= RECORD EXCERPTS =

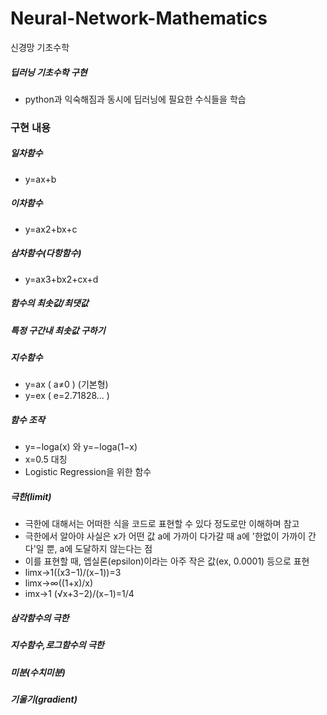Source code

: # Neural-Network-Mathematics
신경망 기초수학

##### 딥러닝 기초수학 구현
- python과 익숙해짐과 동시에 딥러닝에 필요한 수식들을 학습

### 구현 내용
##### 일차함수
- y=ax+b
##### 이차함수
- y=ax2+bx+c
##### 삼차함수(다항함수)
- y=ax3+bx2+cx+d
##### 함수의 최솟값/최댓값
##### 특정 구간내 최솟값 구하기
##### 지수함수
- y=ax  ( a≠0 ) (기본형)
- y=ex  ( e=2.71828... )
##### 함수 조작
- y=−loga(x) 와  y=−loga(1−x) 
- x=0.5 대칭
- Logistic Regression을 위한 함수
##### 극한(limit)
- 극한에 대해서는 어떠한 식을 코드로 표현할 수 있다 정도로만 이해하며 참고
- 극한에서 알아야 사실은 x가 어떤 값 a에 가까이 다가갈 때 a에 '한없이 가까이 간다'일 뿐, a에 도달하지 않는다는 점
- 이를 표현할 때, 엡실론(epsilon)이라는 아주 작은 값(ex, 0.0001) 등으로 표현
- limx→1((x3−1)/(x−1))=3
- limx→∞((1+x)/x)
- imx→1 (√x+3−2)/(x−1)=1/4
##### 삼각함수의 극한
##### 지수함수,로그함수의 극한
##### 미분(수치미분)
##### 기울기(gradient)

= TASK STATEMENT =
When you reach the line holding "##### 삼차함수(다항함수)" in the records above, begin reproducing exactly, stop after the line holding "- 극한에 대해서는 어떠한 식을 코드로 표현할 수 있다 정도로만 이해하며 참고", and output nothing else.

= YOUR SOLUTION =
##### 삼차함수(다항함수)
- y=ax3+bx2+cx+d
##### 함수의 최솟값/최댓값
##### 특정 구간내 최솟값 구하기
##### 지수함수
- y=ax  ( a≠0 ) (기본형)
- y=ex  ( e=2.71828... )
##### 함수 조작
- y=−loga(x) 와  y=−loga(1−x) 
- x=0.5 대칭
- Logistic Regression을 위한 함수
##### 극한(limit)
- 극한에 대해서는 어떠한 식을 코드로 표현할 수 있다 정도로만 이해하며 참고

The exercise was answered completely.